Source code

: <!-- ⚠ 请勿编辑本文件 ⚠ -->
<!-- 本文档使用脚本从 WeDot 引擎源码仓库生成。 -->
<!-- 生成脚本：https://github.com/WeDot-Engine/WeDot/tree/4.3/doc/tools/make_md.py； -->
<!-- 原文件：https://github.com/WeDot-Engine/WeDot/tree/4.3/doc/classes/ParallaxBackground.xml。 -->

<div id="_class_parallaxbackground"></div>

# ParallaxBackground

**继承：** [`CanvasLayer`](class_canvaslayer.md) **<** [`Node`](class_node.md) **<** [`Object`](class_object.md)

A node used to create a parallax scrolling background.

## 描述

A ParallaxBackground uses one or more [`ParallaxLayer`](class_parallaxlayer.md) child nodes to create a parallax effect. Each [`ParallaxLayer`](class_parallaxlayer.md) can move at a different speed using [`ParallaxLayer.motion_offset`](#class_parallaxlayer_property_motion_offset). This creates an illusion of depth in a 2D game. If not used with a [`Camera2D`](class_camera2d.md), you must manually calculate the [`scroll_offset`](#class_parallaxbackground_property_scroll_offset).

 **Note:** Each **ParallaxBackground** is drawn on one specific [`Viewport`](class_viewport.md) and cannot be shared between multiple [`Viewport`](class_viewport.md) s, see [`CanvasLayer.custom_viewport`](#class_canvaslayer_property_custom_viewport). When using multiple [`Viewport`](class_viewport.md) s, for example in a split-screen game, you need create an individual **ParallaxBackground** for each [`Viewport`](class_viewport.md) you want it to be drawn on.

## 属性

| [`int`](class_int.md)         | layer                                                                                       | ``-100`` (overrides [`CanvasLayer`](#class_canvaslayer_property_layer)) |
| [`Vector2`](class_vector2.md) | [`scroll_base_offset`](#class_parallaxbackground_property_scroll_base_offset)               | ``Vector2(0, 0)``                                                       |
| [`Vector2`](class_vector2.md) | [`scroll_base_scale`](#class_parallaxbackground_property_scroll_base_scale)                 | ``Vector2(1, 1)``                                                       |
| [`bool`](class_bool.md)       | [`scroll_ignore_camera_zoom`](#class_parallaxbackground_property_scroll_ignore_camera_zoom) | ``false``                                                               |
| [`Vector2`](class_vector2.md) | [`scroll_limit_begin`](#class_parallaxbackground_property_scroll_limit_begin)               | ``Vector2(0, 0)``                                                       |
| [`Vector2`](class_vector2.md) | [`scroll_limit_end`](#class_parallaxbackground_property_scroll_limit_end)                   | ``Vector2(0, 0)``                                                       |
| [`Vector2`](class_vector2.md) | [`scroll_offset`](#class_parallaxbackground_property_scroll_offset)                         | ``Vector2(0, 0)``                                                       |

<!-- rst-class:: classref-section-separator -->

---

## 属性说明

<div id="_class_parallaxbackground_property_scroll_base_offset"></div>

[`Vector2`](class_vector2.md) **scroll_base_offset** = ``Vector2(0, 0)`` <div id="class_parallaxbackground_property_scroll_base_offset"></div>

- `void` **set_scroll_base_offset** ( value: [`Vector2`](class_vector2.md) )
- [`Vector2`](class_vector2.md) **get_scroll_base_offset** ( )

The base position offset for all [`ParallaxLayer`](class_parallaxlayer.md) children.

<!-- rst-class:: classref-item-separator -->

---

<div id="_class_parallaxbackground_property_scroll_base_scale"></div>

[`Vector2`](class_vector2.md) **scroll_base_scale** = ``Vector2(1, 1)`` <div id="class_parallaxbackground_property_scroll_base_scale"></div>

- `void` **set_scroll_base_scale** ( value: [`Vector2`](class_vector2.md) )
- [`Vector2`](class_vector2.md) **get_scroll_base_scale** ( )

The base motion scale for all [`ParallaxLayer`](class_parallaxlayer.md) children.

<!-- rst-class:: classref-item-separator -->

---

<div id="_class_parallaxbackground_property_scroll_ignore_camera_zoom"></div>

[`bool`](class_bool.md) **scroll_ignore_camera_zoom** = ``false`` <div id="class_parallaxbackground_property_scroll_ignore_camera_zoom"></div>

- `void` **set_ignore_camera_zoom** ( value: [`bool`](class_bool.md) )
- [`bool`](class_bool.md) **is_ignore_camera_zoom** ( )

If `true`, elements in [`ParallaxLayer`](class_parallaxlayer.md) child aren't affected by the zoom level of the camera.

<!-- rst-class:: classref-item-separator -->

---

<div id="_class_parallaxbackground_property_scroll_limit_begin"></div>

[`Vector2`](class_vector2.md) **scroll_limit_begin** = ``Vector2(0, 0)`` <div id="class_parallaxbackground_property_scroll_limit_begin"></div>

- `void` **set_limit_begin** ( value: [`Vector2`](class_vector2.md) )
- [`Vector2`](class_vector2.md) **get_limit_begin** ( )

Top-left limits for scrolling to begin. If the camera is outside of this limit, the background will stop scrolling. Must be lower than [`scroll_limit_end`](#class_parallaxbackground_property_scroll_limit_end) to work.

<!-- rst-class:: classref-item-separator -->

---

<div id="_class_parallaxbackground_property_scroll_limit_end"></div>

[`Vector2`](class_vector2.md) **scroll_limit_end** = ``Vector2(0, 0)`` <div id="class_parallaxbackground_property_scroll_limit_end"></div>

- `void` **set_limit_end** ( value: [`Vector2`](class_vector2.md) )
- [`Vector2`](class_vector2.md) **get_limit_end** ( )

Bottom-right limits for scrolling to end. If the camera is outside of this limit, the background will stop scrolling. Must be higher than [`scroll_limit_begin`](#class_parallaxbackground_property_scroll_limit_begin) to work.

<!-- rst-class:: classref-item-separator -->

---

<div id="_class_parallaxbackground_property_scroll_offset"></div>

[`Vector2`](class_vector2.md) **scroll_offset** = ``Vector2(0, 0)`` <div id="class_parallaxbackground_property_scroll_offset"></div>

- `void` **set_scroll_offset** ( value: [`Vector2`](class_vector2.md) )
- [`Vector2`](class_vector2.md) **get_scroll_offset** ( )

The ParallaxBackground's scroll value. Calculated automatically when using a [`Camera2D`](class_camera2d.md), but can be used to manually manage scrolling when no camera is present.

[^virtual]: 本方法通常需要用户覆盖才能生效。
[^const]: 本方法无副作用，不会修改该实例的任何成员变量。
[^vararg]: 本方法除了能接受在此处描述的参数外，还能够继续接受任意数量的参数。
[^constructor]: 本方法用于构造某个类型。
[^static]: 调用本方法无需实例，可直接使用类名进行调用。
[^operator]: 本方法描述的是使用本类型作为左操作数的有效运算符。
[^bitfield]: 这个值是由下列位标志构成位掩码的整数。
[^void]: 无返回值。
----------------
### Problem details
Everything in the listing should be transcribed exactly.

### Task output
Source code

: <!-- ⚠ 请勿编辑本文件 ⚠ -->
<!-- 本文档使用脚本从 WeDot 引擎源码仓库生成。 -->
<!-- 生成脚本：https://github.com/WeDot-Engine/WeDot/tree/4.3/doc/tools/make_md.py； -->
<!-- 原文件：https://github.com/WeDot-Engine/WeDot/tree/4.3/doc/classes/ParallaxBackground.xml。 -->

<div id="_class_parallaxbackground"></div>

# ParallaxBackground

**继承：** [`CanvasLayer`](class_canvaslayer.md) **<** [`Node`](class_node.md) **<** [`Object`](class_object.md)

A node used to create a parallax scrolling background.

## 描述

A ParallaxBackground uses one or more [`ParallaxLayer`](class_parallaxlayer.md) child nodes to create a parallax effect. Each [`ParallaxLayer`](class_parallaxlayer.md) can move at a different speed using [`ParallaxLayer.motion_offset`](#class_parallaxlayer_property_motion_offset). This creates an illusion of depth in a 2D game. If not used with a [`Camera2D`](class_camera2d.md), you must manually calculate the [`scroll_offset`](#class_parallaxbackground_property_scroll_offset).

 **Note:** Each **ParallaxBackground** is drawn on one specific [`Viewport`](class_viewport.md) and cannot be shared between multiple [`Viewport`](class_viewport.md) s, see [`CanvasLayer.custom_viewport`](#class_canvaslayer_property_custom_viewport). When using multiple [`Viewport`](class_viewport.md) s, for example in a split-screen game, you need create an individual **ParallaxBackground** for each [`Viewport`](class_viewport.md) you want it to be drawn on.

## 属性

| [`int`](class_int.md)         | layer                                                                                       | ``-100`` (overrides [`CanvasLayer`](#class_canvaslayer_property_layer)) |
| [`Vector2`](class_vector2.md) | [`scroll_base_offset`](#class_parallaxbackground_property_scroll_base_offset)               | ``Vector2(0, 0)``                                                       |
| [`Vector2`](class_vector2.md) | [`scroll_base_scale`](#class_parallaxbackground_property_scroll_base_scale)                 | ``Vector2(1, 1)``                                                       |
| [`bool`](class_bool.md)       | [`scroll_ignore_camera_zoom`](#class_parallaxbackground_property_scroll_ignore_camera_zoom) | ``false``                                                               |
| [`Vector2`](class_vector2.md) | [`scroll_limit_begin`](#class_parallaxbackground_property_scroll_limit_begin)               | ``Vector2(0, 0)``                                                       |
| [`Vector2`](class_vector2.md) | [`scroll_limit_end`](#class_parallaxbackground_property_scroll_limit_end)                   | ``Vector2(0, 0)``                                                       |
| [`Vector2`](class_vector2.md) | [`scroll_offset`](#class_parallaxbackground_property_scroll_offset)                         | ``Vector2(0, 0)``                                                       |

<!-- rst-class:: classref-section-separator -->

---

## 属性说明

<div id="_class_parallaxbackground_property_scroll_base_offset"></div>

[`Vector2`](class_vector2.md) **scroll_base_offset** = ``Vector2(0, 0)`` <div id="class_parallaxbackground_property_scroll_base_offset"></div>

- `void` **set_scroll_base_offset** ( value: [`Vector2`](class_vector2.md) )
- [`Vector2`](class_vector2.md) **get_scroll_base_offset** ( )

The base position offset for all [`ParallaxLayer`](class_parallaxlayer.md) children.

<!-- rst-class:: classref-item-separator -->

---

<div id="_class_parallaxbackground_property_scroll_base_scale"></div>

[`Vector2`](class_vector2.md) **scroll_base_scale** = ``Vector2(1, 1)`` <div id="class_parallaxbackground_property_scroll_base_scale"></div>

- `void` **set_scroll_base_scale** ( value: [`Vector2`](class_vector2.md) )
- [`Vector2`](class_vector2.md) **get_scroll_base_scale** ( )

The base motion scale for all [`ParallaxLayer`](class_parallaxlayer.md) children.

<!-- rst-class:: classref-item-separator -->

---

<div id="_class_parallaxbackground_property_scroll_ignore_camera_zoom"></div>

[`bool`](class_bool.md) **scroll_ignore_camera_zoom** = ``false`` <div id="class_parallaxbackground_property_scroll_ignore_camera_zoom"></div>

- `void` **set_ignore_camera_zoom** ( value: [`bool`](class_bool.md) )
- [`bool`](class_bool.md) **is_ignore_camera_zoom** ( )

If `true`, elements in [`ParallaxLayer`](class_parallaxlayer.md) child aren't affected by the zoom level of the camera.

<!-- rst-class:: classref-item-separator -->

---

<div id="_class_parallaxbackground_property_scroll_limit_begin"></div>

[`Vector2`](class_vector2.md) **scroll_limit_begin** = ``Vector2(0, 0)`` <div id="class_parallaxbackground_property_scroll_limit_begin"></div>

- `void` **set_limit_begin** ( value: [`Vector2`](class_vector2.md) )
- [`Vector2`](class_vector2.md) **get_limit_begin** ( )

Top-left limits for scrolling to begin. If the camera is outside of this limit, the background will stop scrolling. Must be lower than [`scroll_limit_end`](#class_parallaxbackground_property_scroll_limit_end) to work.

<!-- rst-class:: classref-item-separator -->

---

<div id="_class_parallaxbackground_property_scroll_limit_end"></div>

[`Vector2`](class_vector2.md) **scroll_limit_end** = ``Vector2(0, 0)`` <div id="class_parallaxbackground_property_scroll_limit_end"></div>

- `void` **set_limit_end** ( value: [`Vector2`](class_vector2.md) )
- [`Vector2`](class_vector2.md) **get_limit_end** ( )

Bottom-right limits for scrolling to end. If the camera is outside of this limit, the background will stop scrolling. Must be higher than [`scroll_limit_begin`](#class_parallaxbackground_property_scroll_limit_begin) to work.

<!-- rst-class:: classref-item-separator -->

---

<div id="_class_parallaxbackground_property_scroll_offset"></div>

[`Vector2`](class_vector2.md) **scroll_offset** = ``Vector2(0, 0)`` <div id="class_parallaxbackground_property_scroll_offset"></div>

- `void` **set_scroll_offset** ( value: [`Vector2`](class_vector2.md) )
- [`Vector2`](class_vector2.md) **get_scroll_offset** ( )

The ParallaxBackground's scroll value. Calculated automatically when using a [`Camera2D`](class_camera2d.md), but can be used to manually manage scrolling when no camera is present.

[^virtual]: 本方法通常需要用户覆盖才能生效。
[^const]: 本方法无副作用，不会修改该实例的任何成员变量。
[^vararg]: 本方法除了能接受在此处描述的参数外，还能够继续接受任意数量的参数。
[^constructor]: 本方法用于构造某个类型。
[^static]: 调用本方法无需实例，可直接使用类名进行调用。
[^operator]: 本方法描述的是使用本类型作为左操作数的有效运算符。
[^bitfield]: 这个值是由下列位标志构成位掩码的整数。
[^void]: 无返回值。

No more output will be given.